[Stored data]
+ + + + +
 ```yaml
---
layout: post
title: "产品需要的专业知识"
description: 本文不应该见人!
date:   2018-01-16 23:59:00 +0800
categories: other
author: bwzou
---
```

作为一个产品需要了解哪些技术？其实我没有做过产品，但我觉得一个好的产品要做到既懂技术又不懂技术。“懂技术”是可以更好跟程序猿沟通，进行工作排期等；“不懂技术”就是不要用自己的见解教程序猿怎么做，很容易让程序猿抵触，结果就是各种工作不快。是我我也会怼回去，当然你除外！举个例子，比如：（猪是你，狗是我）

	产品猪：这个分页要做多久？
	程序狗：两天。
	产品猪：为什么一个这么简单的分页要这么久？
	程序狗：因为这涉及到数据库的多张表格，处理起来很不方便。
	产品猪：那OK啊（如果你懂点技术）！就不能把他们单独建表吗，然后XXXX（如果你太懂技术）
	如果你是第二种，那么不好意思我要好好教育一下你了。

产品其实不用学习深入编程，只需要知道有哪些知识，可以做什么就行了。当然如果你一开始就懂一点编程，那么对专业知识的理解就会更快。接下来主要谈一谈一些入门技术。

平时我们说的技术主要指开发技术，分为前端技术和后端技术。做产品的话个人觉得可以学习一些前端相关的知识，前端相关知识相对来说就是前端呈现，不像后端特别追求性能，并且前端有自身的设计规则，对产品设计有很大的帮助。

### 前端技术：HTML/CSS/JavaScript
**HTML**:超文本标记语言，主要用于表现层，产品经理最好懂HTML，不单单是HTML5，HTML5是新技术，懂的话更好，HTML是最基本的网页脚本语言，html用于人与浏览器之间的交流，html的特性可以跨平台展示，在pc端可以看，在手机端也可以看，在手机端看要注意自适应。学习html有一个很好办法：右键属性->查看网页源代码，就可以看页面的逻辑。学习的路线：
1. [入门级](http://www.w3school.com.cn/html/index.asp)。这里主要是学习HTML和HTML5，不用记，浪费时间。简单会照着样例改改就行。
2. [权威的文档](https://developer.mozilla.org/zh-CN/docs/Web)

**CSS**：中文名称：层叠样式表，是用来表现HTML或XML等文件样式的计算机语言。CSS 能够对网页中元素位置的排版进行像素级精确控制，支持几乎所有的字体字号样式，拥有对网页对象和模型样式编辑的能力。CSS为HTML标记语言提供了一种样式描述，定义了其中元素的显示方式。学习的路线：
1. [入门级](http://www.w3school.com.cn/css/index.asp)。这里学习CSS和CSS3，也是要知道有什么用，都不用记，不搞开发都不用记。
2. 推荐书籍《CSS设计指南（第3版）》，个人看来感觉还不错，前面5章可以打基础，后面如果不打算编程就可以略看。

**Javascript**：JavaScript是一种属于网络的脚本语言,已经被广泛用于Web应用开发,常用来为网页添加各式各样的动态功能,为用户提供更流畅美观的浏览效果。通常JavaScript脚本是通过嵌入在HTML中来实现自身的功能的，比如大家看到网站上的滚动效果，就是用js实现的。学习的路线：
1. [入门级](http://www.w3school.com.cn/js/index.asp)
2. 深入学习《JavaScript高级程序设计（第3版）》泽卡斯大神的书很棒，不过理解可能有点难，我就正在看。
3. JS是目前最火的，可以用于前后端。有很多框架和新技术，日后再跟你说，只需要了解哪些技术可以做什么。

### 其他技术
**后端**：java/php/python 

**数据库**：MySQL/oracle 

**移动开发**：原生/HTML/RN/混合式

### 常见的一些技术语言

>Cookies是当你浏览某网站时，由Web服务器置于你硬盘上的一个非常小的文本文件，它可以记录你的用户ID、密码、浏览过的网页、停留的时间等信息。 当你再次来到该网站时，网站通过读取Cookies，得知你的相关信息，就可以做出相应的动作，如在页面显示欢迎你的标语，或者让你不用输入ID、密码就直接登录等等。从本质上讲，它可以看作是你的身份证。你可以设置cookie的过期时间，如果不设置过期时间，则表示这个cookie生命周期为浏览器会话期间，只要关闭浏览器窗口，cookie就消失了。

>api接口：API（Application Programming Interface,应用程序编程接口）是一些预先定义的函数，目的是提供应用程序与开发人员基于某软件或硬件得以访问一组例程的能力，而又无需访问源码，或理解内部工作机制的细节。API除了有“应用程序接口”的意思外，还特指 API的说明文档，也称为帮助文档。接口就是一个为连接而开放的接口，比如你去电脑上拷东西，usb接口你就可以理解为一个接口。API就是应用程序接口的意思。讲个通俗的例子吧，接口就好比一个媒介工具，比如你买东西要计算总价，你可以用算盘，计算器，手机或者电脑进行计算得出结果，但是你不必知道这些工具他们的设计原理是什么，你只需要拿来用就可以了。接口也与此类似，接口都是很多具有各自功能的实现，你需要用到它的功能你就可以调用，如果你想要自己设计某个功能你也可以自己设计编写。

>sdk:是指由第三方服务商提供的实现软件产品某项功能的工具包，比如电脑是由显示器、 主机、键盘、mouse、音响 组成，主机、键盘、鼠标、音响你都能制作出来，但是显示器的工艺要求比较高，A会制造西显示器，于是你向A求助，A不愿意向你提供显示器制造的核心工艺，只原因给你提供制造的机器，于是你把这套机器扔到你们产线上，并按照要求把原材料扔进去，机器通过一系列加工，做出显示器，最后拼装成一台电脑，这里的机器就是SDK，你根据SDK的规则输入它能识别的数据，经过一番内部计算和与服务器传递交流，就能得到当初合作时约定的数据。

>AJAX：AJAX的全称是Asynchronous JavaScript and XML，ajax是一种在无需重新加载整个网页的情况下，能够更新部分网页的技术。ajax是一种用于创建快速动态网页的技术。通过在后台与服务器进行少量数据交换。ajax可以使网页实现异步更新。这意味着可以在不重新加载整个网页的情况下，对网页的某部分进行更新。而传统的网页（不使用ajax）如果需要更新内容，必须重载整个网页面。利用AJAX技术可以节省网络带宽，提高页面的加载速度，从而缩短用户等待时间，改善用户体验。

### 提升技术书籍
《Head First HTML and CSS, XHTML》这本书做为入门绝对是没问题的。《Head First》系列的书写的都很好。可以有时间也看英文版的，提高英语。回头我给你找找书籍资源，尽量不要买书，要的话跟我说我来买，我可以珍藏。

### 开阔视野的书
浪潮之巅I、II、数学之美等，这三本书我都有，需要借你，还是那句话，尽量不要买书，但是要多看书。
+ + + + +
## PROBLEM REQUIREMENTS
Among the records, find all lines that include the string "学习的路线" and return them.

## RESPONSE BOX
**HTML**:超文本标记语言，主要用于表现层，产品经理最好懂HTML，不单单是HTML5，HTML5是新技术，懂的话更好，HTML是最基本的网页脚本语言，html用于人与浏览器之间的交流，html的特性可以跨平台展示，在pc端可以看，在手机端也可以看，在手机端看要注意自适应。学习html有一个很好办法：右键属性->查看网页源代码，就可以看页面的逻辑。学习的路线：
**CSS**：中文名称：层叠样式表，是用来表现HTML或XML等文件样式的计算机语言。CSS 能够对网页中元素位置的排版进行像素级精确控制，支持几乎所有的字体字号样式，拥有对网页对象和模型样式编辑的能力。CSS为HTML标记语言提供了一种样式描述，定义了其中元素的显示方式。学习的路线：
**Javascript**：JavaScript是一种属于网络的脚本语言,已经被广泛用于Web应用开发,常用来为网页添加各式各样的动态功能,为用户提供更流畅美观的浏览效果。通常JavaScript脚本是通过嵌入在HTML中来实现自身的功能的，比如大家看到网站上的滚动效果，就是用js实现的。学习的路线：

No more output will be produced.